Adults of both sexes don’t typically mix in the wild, except to mate. Mating season starts from mid-January to early March and both sexes may copulate with multiple partners during this time. Their gestation period lasts for about 4 to 5 months after which the mother will give birth in a nest built in a hollow tree or rock crevice.
Also, a typical litter will have anywhere from one to four cubs.
Newborn red pandas weigh just 110 to 130 g (3.9 to 4.6 oz.) each. They are nursed for about six to eight months and will remain with their mother till the next litter is born about a year later.
8) Diet Of The Red Panda
Red pandas are excellent and acrobatic climbers and as result, they forage mainly up in trees. Just like the giant panda, their diet is mainly bamboo but they will also eat small mammals, birds, berries, eggs, flowers, bark, mulberry leaves, and berries. They will also eat fish and insects when available.
Actually, red panda spend most of their time eating or sleeping due to their low-calorie diets. They are also one of the few animals that can detect artificial sweeteners in food.
9) Alternative Names
- Lesser panda
- The red bear-cat
- The red cat-bear
- First panda
10) Population And Conservation Status
Despite several efforts to reverse the trend, red panda populations are still on the decline in the wild.
IUCN figures estimate that the numbers of this panda could have decreased by up to 40 percent within the last 50 years. This is mainly the result of substantial habitat loss in their native Nepal, northern Myanmar (Burma) and central China.
Continuous poaching and human encroachment into their habitat are also major factors that exacerbate this situation. Presently, you can find red panda pelts for sale in local markets in China: this is one country where this panda is relentlessly hunted.
Also, despite their precarious conservation status, i.e. Endangered, they are often mistakenly killed after getting caught in traps set for larger game like wild pigs and deer.
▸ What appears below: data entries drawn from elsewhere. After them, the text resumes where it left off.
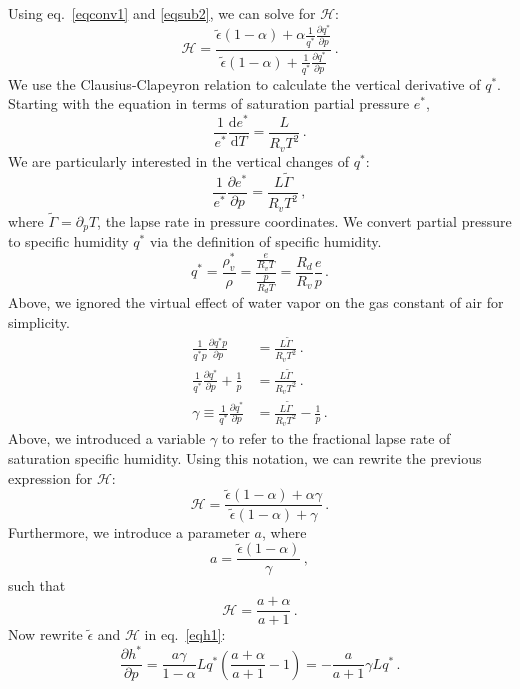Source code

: \documentclass{article}
\begin{document}
Using eq.~\ref{eqconv1} and \ref{eqsub2}, we can solve for $\mathcal{H}$:
\begin{equation}
\mathcal{H} = \frac{\tilde{\epsilon}(1-\alpha) + \alpha \frac{1}{q^*}\frac{\partial q^*}{\partial p}}{\tilde{\epsilon}(1-\alpha) + \frac{1}{q^*}\frac{\partial q^*}{\partial p}} \, . 
\end{equation}
We use the Clausius-Clapeyron relation to calculate the vertical derivative of $q^*$. Starting with the equation in terms of saturation partial pressure $e^*$,
\begin{equation}
\frac{1}{e^*}\frac{\mathrm{d}e^*}{\mathrm{d}T} = \frac{L}{R_vT^2} \, .
\end{equation}
We are particularly interested in the vertical changes of $q^*$:
\begin{equation}
\frac{1}{e^*}\frac{\partial e^*}{\partial p} = \frac{L\tilde{\Gamma}}{R_vT^2} \, ,
\end{equation}
where $\tilde{\Gamma} = \partial_p T$, the lapse rate in pressure coordinates. We convert partial pressure to specific humidity $q^*$ via the definition of specific humidity.
\begin{equation}
q^* = \frac{\rho_v^*}{\rho} = \frac{\frac{e}{R_vT}}{\frac{p}{R_dT}} = \frac{R_d}{R_v}\frac{e}{p} \, .
\end{equation}
Above, we ignored the virtual effect of water vapor on the gas constant of air for simplicity.
\begin{align}
\frac{1}{q^*p}\frac{\partial q^*p}{\partial p} &= \frac{L\tilde{\Gamma}}{R_vT^2} \, . \\
\frac{1}{q^*}\frac{\partial q^*}{\partial p} + \frac{1}{p} &= \frac{L\tilde{\Gamma}}{R_vT^2} \, . \\
\gamma \equiv \frac{1}{q^*}\frac{\partial q^*}{\partial p} &= \frac{L\tilde{\Gamma}}{R_vT^2} - \frac{1}{p} \, .
\end{align}
Above, we introduced a variable $\gamma$ to refer to the fractional lapse rate of saturation specific humidity. Using this notation, we can rewrite the previous expression for $\mathcal{H}$:
\begin{equation}
\mathcal{H} = \frac{\tilde{\epsilon}(1-\alpha) + \alpha\gamma}{\tilde{\epsilon}(1-\alpha)+\gamma} \, .
\end{equation}
Furthermore, we introduce a parameter $a$, where
\begin{equation}
\label{eqdefa}
a = \frac{\tilde{\epsilon}(1-\alpha)}{\gamma} \, ,
\end{equation}
such that
\begin{equation}
\mathcal{H} = \frac{a + \alpha}{a + 1} \, .
\end{equation}
Now rewrite $\tilde{\epsilon}$ and $\mathcal{H}$ in eq.~\ref{eqh1}:
\begin{equation}
\label{eqh2}
\frac{\partial h^*}{\partial p} = \frac{a\gamma}{1-\alpha}Lq^*\left(\frac{a+\alpha}{a+1}-1\right) = -\frac{a}{a+1}\gamma Lq^* \, .
\end{equation}
\end{document}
They are poached for their distinctive pelts in China and Myanmar. You can still find red panda fur caps and hats for sale in Bhutan, for instance.
11) Ancestry And History
Classifying this animal was a tough task for biologists for many years ever since they were first described by a French zoologist, Frédéric Cuvier in 1825. They have the features of a fox, the face of a raccoon, and the body of a cat-sized bear! Consequently, it was placed in the raccoon and bear families initially.
Eventually, after some controversy and more DNA studies, the decision was to put red pandas in their own unique family called the Ailuridae. There was adequate phylogenetic evidence for this taxonomic classification. Though they still share the same superfamily Musteloidea with the weasel, raccoon and skunk families.
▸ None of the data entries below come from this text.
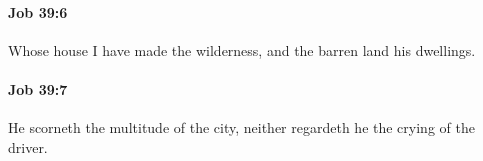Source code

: 		\paragraph{Job 39:6} %
			\label{JOB-39-6}

			Whose house I have made the wilderness, and the barren land his dwellings.


		\paragraph{Job 39:7} %
			\label{JOB-39-7}

			He scorneth the multitude of the city, neither regardeth he the crying of the driver.


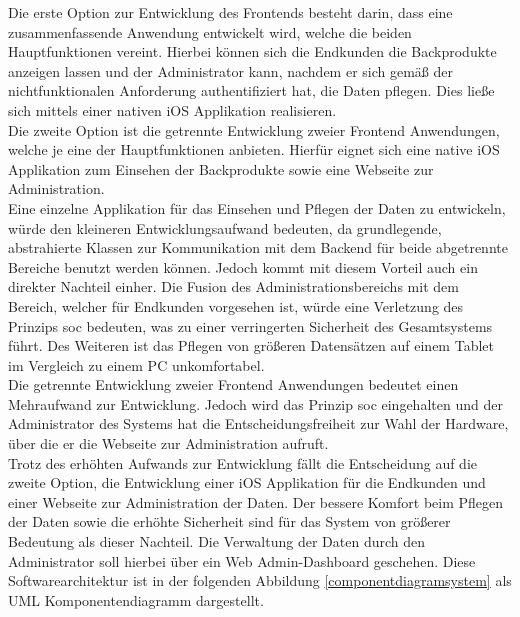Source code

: Die erste Option zur Entwicklung des Frontends besteht darin, dass eine zusammenfassende Anwendung entwickelt wird, welche die beiden Hauptfunktionen vereint. Hierbei können sich die Endkunden die Backprodukte anzeigen lassen und der Administrator kann, nachdem er sich gemäß der nichtfunktionalen Anforderung  authentifiziert hat, die Daten pflegen. Dies ließe sich mittels einer nativen iOS Applikation realisieren.
\\
Die zweite Option ist die getrennte Entwicklung zweier Frontend Anwendungen, welche je eine der Hauptfunktionen anbieten.
Hierfür eignet sich eine native iOS Applikation zum Einsehen der Backprodukte sowie eine Webseite zur Administration.
\\
Eine einzelne Applikation für das Einsehen und Pflegen der Daten zu entwickeln, würde den kleineren Entwicklungsaufwand bedeuten, da grundlegende, abstrahierte Klassen zur Kommunikation mit dem Backend für beide abgetrennte Bereiche benutzt werden können. Jedoch kommt mit diesem Vorteil auch ein direkter Nachteil einher. Die Fusion des Administrationsbereichs mit dem Bereich, welcher für Endkunden vorgesehen ist, würde eine Verletzung des Prinzips \gls{soc} bedeuten, was zu einer verringerten Sicherheit des Gesamtsystems führt. Des Weiteren ist das Pflegen von größeren Datensätzen auf einem Tablet im Vergleich zu einem PC unkomfortabel.
\\
Die getrennte Entwicklung zweier Frontend Anwendungen bedeutet einen Mehraufwand zur Entwicklung. Jedoch wird das Prinzip \gls{soc} eingehalten und der Administrator des Systems hat die Entscheidungsfreiheit zur Wahl der Hardware, über die er die Webseite zur Administration aufruft.
\\
Trotz des erhöhten Aufwands zur Entwicklung fällt die Entscheidung auf die zweite Option, die Entwicklung einer iOS Applikation für die Endkunden und einer Webseite zur Administration der Daten. Der bessere Komfort beim Pflegen der Daten sowie die erhöhte Sicherheit sind für das System von größerer Bedeutung als dieser Nachteil. Die Verwaltung der Daten durch den Administrator soll hierbei über ein Web Admin-Dashboard geschehen. 
Diese Softwarearchitektur ist in der folgenden Abbildung \ref{componentdiagramsystem} als UML Komponentendiagramm dargestellt.


\clearpage


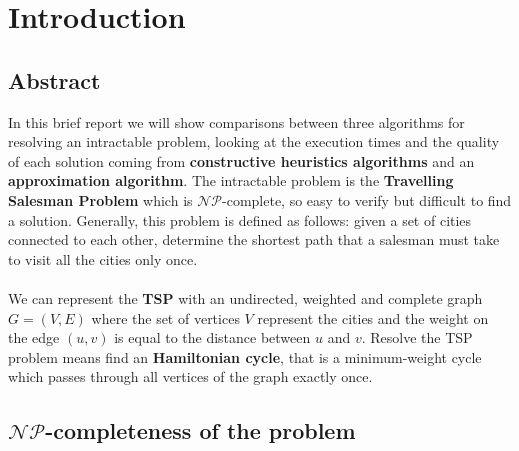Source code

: \section{Introduction}


\subsection{Abstract}
In this brief report we will show comparisons between three algorithms for resolving an intractable problem, looking at the execution times and the quality of each solution coming from \textbf{constructive heuristics algorithms} and an \textbf{approximation algorithm}.
The intractable problem is the \textbf{Travelling Salesman Problem} which is $\mathcal{NP}$-complete, so easy to verify but difficult to find a solution. Generally, this problem is defined as follows: given a set of cities connected to each other, determine the shortest path that a salesman must take to visit all the cities only once.\\
\\
\noindent
We can represent the \textbf{TSP} with an undirected, weighted and complete graph $G = (V,E)$ where the set of vertices $V$ represent the cities and the weight on the edge $(u,v)$ is equal to the distance between $u$ and $v$. Resolve the TSP problem means find an \textbf{Hamiltonian cycle}, that is a minimum-weight cycle which passes through all vertices of the graph exactly once.

\subsection{$\mathcal{NP}$-completeness of the problem}

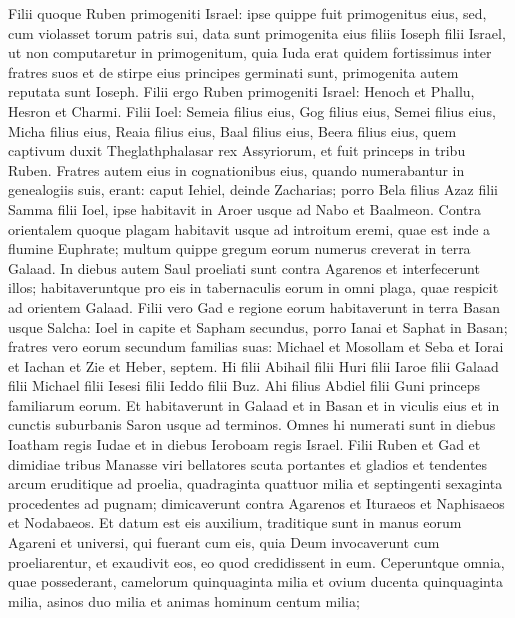 \begin{biblechapter}  
\verse Filii quoque Ruben primogeniti Israel: ipse quippe fuit primogenitus eius, sed, cum violasset torum patris sui, data sunt primogenita eius filiis Ioseph filii Israel, ut non computaretur in primogenitum, 
\verse quia Iuda erat quidem fortissimus inter fratres suos et de stirpe eius principes germinati sunt, primogenita autem reputata sunt Ioseph. 
\verse Filii ergo Ruben primogeniti Israel: Henoch et Phallu, Hesron et Charmi. 
\verse Filii Ioel: Semeia filius eius, Gog filius eius, Semei filius eius, 
\verse Micha filius eius, Reaia filius eius, Baal filius eius, 
\verse Beera filius eius, quem captivum duxit Theglathphalasar rex Assyriorum, et fuit princeps in tribu Ruben. 
\verse Fratres autem eius in cognationibus eius, quando numerabantur in genealogiis suis, erant: caput Iehiel, deinde Zacharias; 
\verse porro Bela filius Azaz filii Samma filii Ioel, ipse habitavit in Aroer usque ad Nabo et Baalmeon.  
\verse Contra orientalem quoque plagam habitavit usque ad introitum eremi, quae est inde a flumine Euphrate; multum quippe gregum eorum numerus creverat in terra Galaad. 
\verse In diebus autem Saul proeliati sunt contra Agarenos et interfecerunt illos; habitaveruntque pro eis in tabernaculis eorum in omni plaga, quae respicit ad orientem Galaad. 
\verse Filii vero Gad e regione eorum habitaverunt in terra Basan usque Salcha:  
\verse Ioel in capite et Sapham secundus, porro Ianai et Saphat in Basan; 
\verse fratres vero eorum secundum familias suas: Michael et Mosollam et Seba et Iorai et Iachan et Zie et Heber, septem. 
\verse Hi filii Abihail filii Huri filii Iaroe filii Galaad filii Michael filii Iesesi filii Ieddo filii Buz. 
\verse Ahi filius Abdiel filii Guni princeps familiarum eorum. 
\verse Et habitaverunt in Galaad et in Basan et in viculis eius et in cunctis suburbanis Saron usque ad terminos. 
\verse Omnes hi numerati sunt in diebus Ioatham regis Iudae et in diebus Ieroboam regis Israel. 
\verse Filii Ruben et Gad et dimidiae tribus Manasse viri bellatores scuta portantes et gladios et tendentes arcum eruditique ad proelia, quadraginta quattuor milia et septingenti sexaginta procedentes ad pugnam; 
\verse dimicaverunt contra Agarenos et Ituraeos et Naphisaeos et Nodabaeos. 
\verse Et datum est eis auxilium, traditique sunt in manus eorum Agareni et universi, qui fuerant cum eis, quia Deum invocaverunt cum proeliarentur, et exaudivit eos, eo quod credidissent in eum. 
\verse Ceperuntque omnia, quae possederant, camelorum quinquaginta milia et ovium ducenta quinquaginta milia, asinos duo milia et animas hominum centum milia; 

\end{biblechapter}
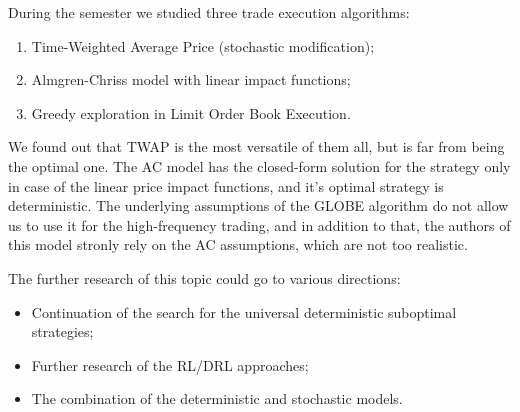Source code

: \conclusion %
    During the semester we studied three trade execution algorithms:
    \begin{enumerate}
        \item Time-Weighted Average Price (stochastic modification);
        \item Almgren-Chriss model with linear impact functions;
        \item Greedy exploration in Limit Order Book Execution.
    \end{enumerate}
    We found out that TWAP is the most versatile of them all, but is far from being the optimal one. 
    The AC model has the closed-form solution for the strategy only in case of the 
    linear price impact functions, and it's optimal strategy is deterministic.
    The underlying assumptions of the GLOBE algorithm do not allow us to use it for the high-frequency trading, and in 
    addition to that, the authors of this model stronly rely on the AC assumptions, which are not too realistic. 

    The further research of this topic could go to various directions:
    \begin{itemize}
        \item Continuation of the search for the universal deterministic suboptimal strategies;
        \item Further research of the RL/DRL approaches;
        \item The combination of the deterministic and stochastic models.
    \end{itemize}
Interestingly, the red panda is not closely related to the giant panda.
There are two distinct subspecies of this animal:
- Western red panda (Ailurus Fulgens Fulgens) dwells in the western part of its habitat in Nepal, Assam, Sikkim, and Bhutan. It has larger teeth, a longer winter coat, bigger skull, blacker fur, and a more strongly curved forehead than the second subspecies.
- Styan’s red panda (Ailuris Fulgens Styani) dwells in the Northeastern part of its habitat in southern China and northern Burma.
12) Distribution And Habitat
This creature is endemic to the temperate forests of the Himalayas and its range extends from the foothills of western Nepal into eastern China. At the eastern peak of its range, it can be found in the Qinling Mountains of the Shaanxi Province in China.
Also, its range extends into southern Tibet, Sikkim and Assam in India, and Bhutan. You can find it in northern Burma, Southwestern China, in the Hengduan Mountains of Sichuan, and the Gongshan Mountains of Yunnan.
Its highest population concentration is an area in the Himalayas.
Wherever it’s found, the red panda lives at an altitude of between 2,200 and 4,800 meters (7,200 and 15,700 feet), in moderate temperature of between 10 and 25 °C (50 and 77 °F). This species prefers mixed deciduous and conifer forests in mountainous areas, especially with old trees and dense growth of bamboo.
Human activities have extirpated the red panda from the Chinese provinces of Guizhou, Gansu, Shaanxi, and Qinghai where it once inhabited.